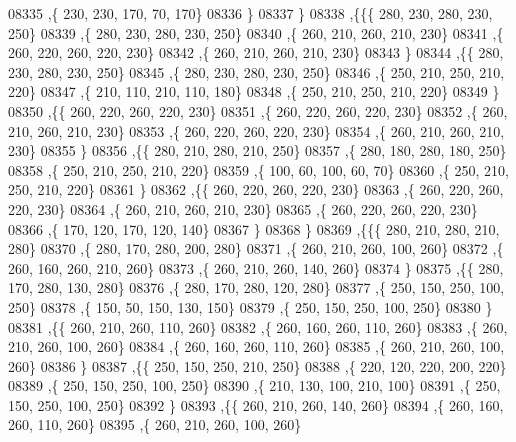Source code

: \begin{DoxyCode}
08335     ,\{   230,   230,   170,    70,   170\}
08336     \}
08337    \}
08338   ,\{\{\{   280,   230,   280,   230,   250\}
08339     ,\{   280,   230,   280,   230,   250\}
08340     ,\{   260,   210,   260,   210,   230\}
08341     ,\{   260,   220,   260,   220,   230\}
08342     ,\{   260,   210,   260,   210,   230\}
08343     \}
08344    ,\{\{   280,   230,   280,   230,   250\}
08345     ,\{   280,   230,   280,   230,   250\}
08346     ,\{   250,   210,   250,   210,   220\}
08347     ,\{   210,   110,   210,   110,   180\}
08348     ,\{   250,   210,   250,   210,   220\}
08349     \}
08350    ,\{\{   260,   220,   260,   220,   230\}
08351     ,\{   260,   220,   260,   220,   230\}
08352     ,\{   260,   210,   260,   210,   230\}
08353     ,\{   260,   220,   260,   220,   230\}
08354     ,\{   260,   210,   260,   210,   230\}
08355     \}
08356    ,\{\{   280,   210,   280,   210,   250\}
08357     ,\{   280,   180,   280,   180,   250\}
08358     ,\{   250,   210,   250,   210,   220\}
08359     ,\{   100,    60,   100,    60,    70\}
08360     ,\{   250,   210,   250,   210,   220\}
08361     \}
08362    ,\{\{   260,   220,   260,   220,   230\}
08363     ,\{   260,   220,   260,   220,   230\}
08364     ,\{   260,   210,   260,   210,   230\}
08365     ,\{   260,   220,   260,   220,   230\}
08366     ,\{   170,   120,   170,   120,   140\}
08367     \}
08368    \}
08369   ,\{\{\{   280,   210,   280,   210,   280\}
08370     ,\{   280,   170,   280,   200,   280\}
08371     ,\{   260,   210,   260,   100,   260\}
08372     ,\{   260,   160,   260,   210,   260\}
08373     ,\{   260,   210,   260,   140,   260\}
08374     \}
08375    ,\{\{   280,   170,   280,   130,   280\}
08376     ,\{   280,   170,   280,   120,   280\}
08377     ,\{   250,   150,   250,   100,   250\}
08378     ,\{   150,    50,   150,   130,   150\}
08379     ,\{   250,   150,   250,   100,   250\}
08380     \}
08381    ,\{\{   260,   210,   260,   110,   260\}
08382     ,\{   260,   160,   260,   110,   260\}
08383     ,\{   260,   210,   260,   100,   260\}
08384     ,\{   260,   160,   260,   110,   260\}
08385     ,\{   260,   210,   260,   100,   260\}
08386     \}
08387    ,\{\{   250,   150,   250,   210,   250\}
08388     ,\{   220,   120,   220,   200,   220\}
08389     ,\{   250,   150,   250,   100,   250\}
08390     ,\{   210,   130,   100,   210,   100\}
08391     ,\{   250,   150,   250,   100,   250\}
08392     \}
08393    ,\{\{   260,   210,   260,   140,   260\}
08394     ,\{   260,   160,   260,   110,   260\}
08395     ,\{   260,   210,   260,   100,   260\}

\end{DoxyCode}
▬▬▬▬▬▬▬▬▬▬
◆ Work item
Please copy the data shown above, line by line and exactly, omitting the images.

◆ Exercise solution
Source code

: \begin{DoxyCode}
08335     ,\{   230,   230,   170,    70,   170\}
08336     \}
08337    \}
08338   ,\{\{\{   280,   230,   280,   230,   250\}
08339     ,\{   280,   230,   280,   230,   250\}
08340     ,\{   260,   210,   260,   210,   230\}
08341     ,\{   260,   220,   260,   220,   230\}
08342     ,\{   260,   210,   260,   210,   230\}
08343     \}
08344    ,\{\{   280,   230,   280,   230,   250\}
08345     ,\{   280,   230,   280,   230,   250\}
08346     ,\{   250,   210,   250,   210,   220\}
08347     ,\{   210,   110,   210,   110,   180\}
08348     ,\{   250,   210,   250,   210,   220\}
08349     \}
08350    ,\{\{   260,   220,   260,   220,   230\}
08351     ,\{   260,   220,   260,   220,   230\}
08352     ,\{   260,   210,   260,   210,   230\}
08353     ,\{   260,   220,   260,   220,   230\}
08354     ,\{   260,   210,   260,   210,   230\}
08355     \}
08356    ,\{\{   280,   210,   280,   210,   250\}
08357     ,\{   280,   180,   280,   180,   250\}
08358     ,\{   250,   210,   250,   210,   220\}
08359     ,\{   100,    60,   100,    60,    70\}
08360     ,\{   250,   210,   250,   210,   220\}
08361     \}
08362    ,\{\{   260,   220,   260,   220,   230\}
08363     ,\{   260,   220,   260,   220,   230\}
08364     ,\{   260,   210,   260,   210,   230\}
08365     ,\{   260,   220,   260,   220,   230\}
08366     ,\{   170,   120,   170,   120,   140\}
08367     \}
08368    \}
08369   ,\{\{\{   280,   210,   280,   210,   280\}
08370     ,\{   280,   170,   280,   200,   280\}
08371     ,\{   260,   210,   260,   100,   260\}
08372     ,\{   260,   160,   260,   210,   260\}
08373     ,\{   260,   210,   260,   140,   260\}
08374     \}
08375    ,\{\{   280,   170,   280,   130,   280\}
08376     ,\{   280,   170,   280,   120,   280\}
08377     ,\{   250,   150,   250,   100,   250\}
08378     ,\{   150,    50,   150,   130,   150\}
08379     ,\{   250,   150,   250,   100,   250\}
08380     \}
08381    ,\{\{   260,   210,   260,   110,   260\}
08382     ,\{   260,   160,   260,   110,   260\}
08383     ,\{   260,   210,   260,   100,   260\}
08384     ,\{   260,   160,   260,   110,   260\}
08385     ,\{   260,   210,   260,   100,   260\}
08386     \}
08387    ,\{\{   250,   150,   250,   210,   250\}
08388     ,\{   220,   120,   220,   200,   220\}
08389     ,\{   250,   150,   250,   100,   250\}
08390     ,\{   210,   130,   100,   210,   100\}
08391     ,\{   250,   150,   250,   100,   250\}
08392     \}
08393    ,\{\{   260,   210,   260,   140,   260\}
08394     ,\{   260,   160,   260,   110,   260\}
08395     ,\{   260,   210,   260,   100,   260\}

\end{DoxyCode}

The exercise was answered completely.